== WHAT YOU ARE ASKED TO DO ==
Would you write out each line of the material below exactly, skipping every picture?

== EXTRACTED INFORMATION ==
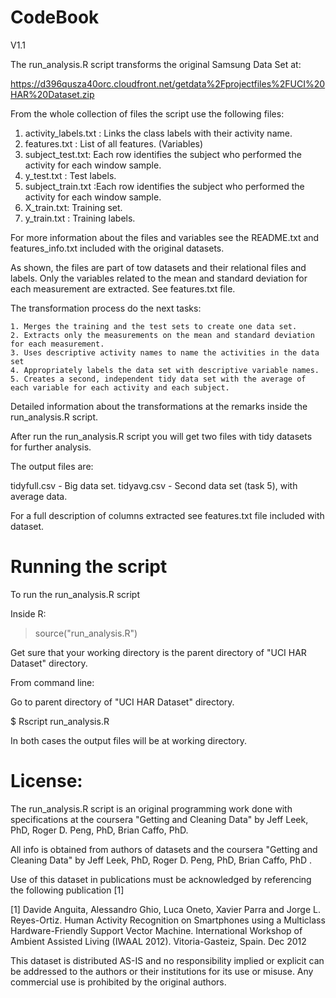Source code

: CodeBook
============
V1.1



The run_analysis.R script transforms the original Samsung Data Set at:

https://d396qusza40orc.cloudfront.net/getdata%2Fprojectfiles%2FUCI%20HAR%20Dataset.zip


From the whole collection of files the script use the following files:


1. activity_labels.txt : Links the class labels with their activity name.
2. features.txt : List of all features. (Variables)
3. subject_test.txt: Each row identifies the subject who performed the activity for each window sample.
5. y_test.txt : Test labels.
6. subject_train.txt :Each row identifies the subject who performed the activity for each window sample.
7. X_train.txt: Training set.
8. y_train.txt : Training labels.

For more information about the files and variables see the README.txt and features_info.txt included with the original datasets.

As shown, the files are part of tow datasets and their relational files and labels. Only the variables related to the mean and standard deviation for each measurement are extracted. See features.txt file.


The transformation process do the next tasks:


    1. Merges the training and the test sets to create one data set.
    2. Extracts only the measurements on the mean and standard deviation for each measurement. 
    3. Uses descriptive activity names to name the activities in the data set
    4. Appropriately labels the data set with descriptive variable names. 
    5. Creates a second, independent tidy data set with the average of each variable for each activity and each subject. 


Detailed information about the transformations at the remarks inside the run_analysis.R script.

After run the run_analysis.R script you will get two files with tidy datasets for further analysis.

The output files are:

tidyfull.csv - Big data set.
tidyavg.csv -  Second data set (task 5), with average data.


For a full description of columns extracted see features.txt file included with dataset.

Running the script
==================
To run the run_analysis.R script

Inside R:


> source("run_analysis.R")

Get sure that your working directory is the parent directory of "UCI HAR Dataset" directory.

From command line:

Go to parent directory of "UCI HAR Dataset" directory.

$ Rscript run_analysis.R

In both cases the output files will be at working directory.


License:
========
The run_analysis.R script is an original programming work done with specifications at the coursera "Getting and Cleaning Data"
by Jeff Leek, PhD, Roger D. Peng, PhD, Brian Caffo, PhD.

All info is obtained from authors of datasets and the coursera "Getting and Cleaning Data"
by Jeff Leek, PhD, Roger D. Peng, PhD, Brian Caffo, PhD .

Use of this dataset in publications must be acknowledged by referencing the following publication [1] 

[1] Davide Anguita, Alessandro Ghio, Luca Oneto, Xavier Parra and Jorge L. Reyes-Ortiz. Human Activity Recognition on Smartphones using a Multiclass Hardware-Friendly Support Vector Machine. International Workshop of Ambient Assisted Living (IWAAL 2012). Vitoria-Gasteiz, Spain. Dec 2012

This dataset is distributed AS-IS and no responsibility implied or explicit can be addressed to the authors or their institutions for its use or misuse. Any commercial use is prohibited by the original authors.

== RESPONSE BOX ==
Source code

: CodeBook
============
V1.1



The run_analysis.R script transforms the original Samsung Data Set at:

https://d396qusza40orc.cloudfront.net/getdata%2Fprojectfiles%2FUCI%20HAR%20Dataset.zip


From the whole collection of files the script use the following files:


1. activity_labels.txt : Links the class labels with their activity name.
2. features.txt : List of all features. (Variables)
3. subject_test.txt: Each row identifies the subject who performed the activity for each window sample.
5. y_test.txt : Test labels.
6. subject_train.txt :Each row identifies the subject who performed the activity for each window sample.
7. X_train.txt: Training set.
8. y_train.txt : Training labels.

For more information about the files and variables see the README.txt and features_info.txt included with the original datasets.

As shown, the files are part of tow datasets and their relational files and labels. Only the variables related to the mean and standard deviation for each measurement are extracted. See features.txt file.


The transformation process do the next tasks:


    1. Merges the training and the test sets to create one data set.
    2. Extracts only the measurements on the mean and standard deviation for each measurement. 
    3. Uses descriptive activity names to name the activities in the data set
    4. Appropriately labels the data set with descriptive variable names. 
    5. Creates a second, independent tidy data set with the average of each variable for each activity and each subject. 


Detailed information about the transformations at the remarks inside the run_analysis.R script.

After run the run_analysis.R script you will get two files with tidy datasets for further analysis.

The output files are:

tidyfull.csv - Big data set.
tidyavg.csv -  Second data set (task 5), with average data.


For a full description of columns extracted see features.txt file included with dataset.

Running the script
==================
To run the run_analysis.R script

Inside R:


> source("run_analysis.R")

Get sure that your working directory is the parent directory of "UCI HAR Dataset" directory.

From command line:

Go to parent directory of "UCI HAR Dataset" directory.

$ Rscript run_analysis.R

In both cases the output files will be at working directory.


License:
========
The run_analysis.R script is an original programming work done with specifications at the coursera "Getting and Cleaning Data"
by Jeff Leek, PhD, Roger D. Peng, PhD, Brian Caffo, PhD.

All info is obtained from authors of datasets and the coursera "Getting and Cleaning Data"
by Jeff Leek, PhD, Roger D. Peng, PhD, Brian Caffo, PhD .

Use of this dataset in publications must be acknowledged by referencing the following publication [1] 

[1] Davide Anguita, Alessandro Ghio, Luca Oneto, Xavier Parra and Jorge L. Reyes-Ortiz. Human Activity Recognition on Smartphones using a Multiclass Hardware-Friendly Support Vector Machine. International Workshop of Ambient Assisted Living (IWAAL 2012). Vitoria-Gasteiz, Spain. Dec 2012

This dataset is distributed AS-IS and no responsibility implied or explicit can be addressed to the authors or their institutions for its use or misuse. Any commercial use is prohibited by the original authors.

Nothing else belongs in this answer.